A la izquierda del recibidor, el despacho de nuestro director, al que rara vez entrábamos. No así a una habitación continua, que si mi memoria no me falla, daba al pasillo de acceso a las clases. Para entrar a éstas, pasábamos por una amplia galería, a la que años posteriores, convirtieron en clase. En esta zona, recuerdo especialmente a un chiquillo muy guapo --hijo de unos conocidos comerciantes n el arte de freír como nadie, el pescado-- frente a lo más castizo de nuestro Puerto ¡El Vaporcito! Debía ser un poco trasto, pues a menudo estaba castigado. Lo malo era que su hermano pequeño, aguantaba estoicamente, la más que aburrida espera. Las primeras veces que le vi, le pregunte: «--¿Otra vez estas aquí. Criatura que has hecho ahora? Se bueno hombre por Dios! Hazlo por tu hermano, pobre».
El director del colegio y algunos profesores: Antonio García Flores, María Pulido Vega y Milagros Barba Lloret. Curso 1987/88.

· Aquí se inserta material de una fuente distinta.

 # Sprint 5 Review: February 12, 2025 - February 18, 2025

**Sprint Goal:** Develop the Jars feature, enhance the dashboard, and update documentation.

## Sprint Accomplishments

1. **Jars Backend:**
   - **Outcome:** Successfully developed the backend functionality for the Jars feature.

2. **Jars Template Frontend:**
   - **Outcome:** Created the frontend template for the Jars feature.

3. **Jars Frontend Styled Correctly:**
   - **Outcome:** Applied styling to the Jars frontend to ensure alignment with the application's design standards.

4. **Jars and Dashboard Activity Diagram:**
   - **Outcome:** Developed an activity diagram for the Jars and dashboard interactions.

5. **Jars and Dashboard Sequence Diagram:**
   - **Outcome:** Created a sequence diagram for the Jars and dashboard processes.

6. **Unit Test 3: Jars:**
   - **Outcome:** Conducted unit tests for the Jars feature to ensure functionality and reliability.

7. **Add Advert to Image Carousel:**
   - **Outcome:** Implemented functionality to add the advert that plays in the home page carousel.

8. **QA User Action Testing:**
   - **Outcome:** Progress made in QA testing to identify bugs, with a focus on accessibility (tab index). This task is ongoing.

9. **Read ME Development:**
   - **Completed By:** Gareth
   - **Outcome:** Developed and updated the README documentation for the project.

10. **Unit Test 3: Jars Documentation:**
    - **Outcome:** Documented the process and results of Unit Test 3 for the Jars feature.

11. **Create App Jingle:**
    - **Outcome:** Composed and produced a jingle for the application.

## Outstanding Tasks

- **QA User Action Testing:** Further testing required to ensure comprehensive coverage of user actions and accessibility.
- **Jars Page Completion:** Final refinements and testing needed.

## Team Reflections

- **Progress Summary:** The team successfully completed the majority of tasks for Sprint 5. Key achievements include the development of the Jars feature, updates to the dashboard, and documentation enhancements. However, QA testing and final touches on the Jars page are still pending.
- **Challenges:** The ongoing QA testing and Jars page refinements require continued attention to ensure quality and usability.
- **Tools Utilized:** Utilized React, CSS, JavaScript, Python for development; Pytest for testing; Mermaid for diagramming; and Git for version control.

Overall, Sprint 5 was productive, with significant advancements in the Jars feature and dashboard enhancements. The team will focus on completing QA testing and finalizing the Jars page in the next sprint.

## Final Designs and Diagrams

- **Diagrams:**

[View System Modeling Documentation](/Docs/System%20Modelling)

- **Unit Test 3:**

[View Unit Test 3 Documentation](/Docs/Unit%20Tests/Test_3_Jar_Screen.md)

Tras la galería, la clase de Don Fernando, y a continuación la del director. Frente a ésta había una habitación, que más tarde seria la clase de doña Lola Castilla. Lola era una mujer muy alegre, y de colorida sonrisa. Dotada con un buen torrente de voz, parecía que pudiera amedrentar, pero ¡que va! No era el león tan fiero, apenas un gruñido.
GIMNASIA.
Volviendo a mi primera aula, una novedad fue la noticia de que debíamos hacer gimnasia --yo no la había hecho hasta entonces--. Para ello, frente al colegio estaba Denia, un establecimiento de ropas, en el que creo recordar compramos unos puchos azules --pantalón corto bombachos-- con los que estábamos como un “cuadro surrealista”. Muy feas, ¡la verdad sea dicha! O cuánto menos poco agraciadas. Nuestra profesora fue Fina Rosso, Sánchez, una mujer simpática y dicharachera, con la que nos lo pasábamos genial, tanto que a veces charlábamos más que hacíamos ejercicio. No quiere decir que fuera descuidada, ¡eso no! Solo que la camelábamos, para que nos contara historias y no fuera muy dura.